A diciotto mesi dalla scadenza dell’intesa precedente, l’ipotesi di accordo raggiunta ieri avrà effetto dal 1° aprile 2015 al 31 marzo 2018 e riguarderà circa 1,5 milioni di persone tra titolari, dipendenti e collaboratori, con la possibilità, in futuro, di valutare l’estensione dell’applicazione anche ad altre figure professionali.

Leggi l’ipotesi d’accordo

Welfare e flessibilità
L’intesa prevede l’estensione del welfare, che finora ha riguardato solo i dipendenti, ai professionisti e ai collaboratori degli studi. «È una novità su cui ho puntato molto – commenta il presidente di Confprofessioni Gaetano Stella -. Alla luce delle difficoltà che attraversano i professionisti, e in particolare i giovani, abbiamo inteso agire perseguendo una logica di inclusività universale. I professionisti, a fronte di un aumento di tre euro del contributo alla bilateralità, avranno una copertura che potrà contare su condizioni di assoluto favore perché siglata a livello collettivo».

L’accordo regolamenta e rende fruibile il telelavoro, nonché il congedo parentale a ore, rispondendo all’esigenza di un comparto in cui l’occupazione femminile è nettamente prevalente. Ulteriori interventi in termini di flessibilità potranno essere introdotti con la contrattazione di secondo livello per quanto riguarda orario, modalità e organizzazione dell’attività.

Agevolazioni e contratti
Per favorire l’impiego di determinate categorie di lavoratori, viene introdotto il contratto di reimpiego per chi ha più di cinquant’anni e i disoccupati da almeno dodici mesi, con la possiblità di sottoinquadramento a fronte però di un’assunzione a tempo indeterminato.

Inoltre è stata fissata la percentuale di conferma per gli apprendisti, che dovrà essere pari almeno al 20% per le strutture fino a 50 dipendenti e del 50% per quelle più grandi. È stato anche determinato, per la prima volta nel settore, il rapporto tra numero di lavoratori a tempo indeterminato e determinato. Questi ultimi potranno contare su un diritto di precedenza a fronte di assunzioni stabili.

Le prospettive
Soddisfatti i sindacati di settore. Secondo Maria Grazia Gabrielli, segretaria generale della Filcams-Cgil, il rinnovo «rafforza le relazioni sindacali e premia l’impegno di tutte le parti coinvolte a voler dare un impulso positivo al comparto, troppo spesso sottovalutato».

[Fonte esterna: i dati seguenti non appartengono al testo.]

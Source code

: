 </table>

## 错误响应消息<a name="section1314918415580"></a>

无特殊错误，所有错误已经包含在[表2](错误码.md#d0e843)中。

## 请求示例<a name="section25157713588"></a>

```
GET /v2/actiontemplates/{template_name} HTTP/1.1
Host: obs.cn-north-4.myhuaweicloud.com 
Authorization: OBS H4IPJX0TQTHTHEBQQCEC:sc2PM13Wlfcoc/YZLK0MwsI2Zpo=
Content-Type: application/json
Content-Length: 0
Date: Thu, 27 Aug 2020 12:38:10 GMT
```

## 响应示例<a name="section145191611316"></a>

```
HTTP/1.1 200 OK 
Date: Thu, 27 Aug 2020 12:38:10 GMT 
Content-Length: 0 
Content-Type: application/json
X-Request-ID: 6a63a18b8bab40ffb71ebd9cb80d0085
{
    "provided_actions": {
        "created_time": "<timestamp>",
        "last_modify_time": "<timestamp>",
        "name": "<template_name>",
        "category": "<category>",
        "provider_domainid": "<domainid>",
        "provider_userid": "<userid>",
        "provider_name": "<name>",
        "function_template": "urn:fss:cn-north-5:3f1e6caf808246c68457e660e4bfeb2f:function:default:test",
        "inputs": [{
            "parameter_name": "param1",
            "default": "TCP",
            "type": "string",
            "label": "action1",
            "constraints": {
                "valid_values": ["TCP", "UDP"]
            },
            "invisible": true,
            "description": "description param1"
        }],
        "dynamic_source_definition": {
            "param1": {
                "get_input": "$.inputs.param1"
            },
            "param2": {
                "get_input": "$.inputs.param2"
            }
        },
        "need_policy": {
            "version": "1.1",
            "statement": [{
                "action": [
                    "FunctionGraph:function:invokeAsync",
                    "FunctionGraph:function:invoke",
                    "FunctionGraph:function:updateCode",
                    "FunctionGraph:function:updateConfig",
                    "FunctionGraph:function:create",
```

L’aumento del salario, gli incentivi alle assunzioni, il welfare e la stabilizzazione dei collaboratori sono le leve fondamentali dell’intesa dal punto di vista di Brunetto Boco, segretario della Uiltucs, a conferma del «ruolo decisivo delle parti sociali nella crescita del reddito disponibile dei lavoratori, nella consapevolezza che questa è la strada giusta per migliorare le condizioni di lavoro, per far ripartire il potere d’acquisto e per rilanciare i consumi».

«Il risultato raggiunto – ha commentato Pierangelo Raineri, segretario generale Fisascat-Cisl – consente ora di concentrarci sull’evoluzione dei sistemi di tutela e di gestione di figure professionali che operano in uno dei settori del terziario destinato ad assumere un ruolo sempre più determinante per lo sviluppo occupazionale e dalle importanti potenzialità produttive».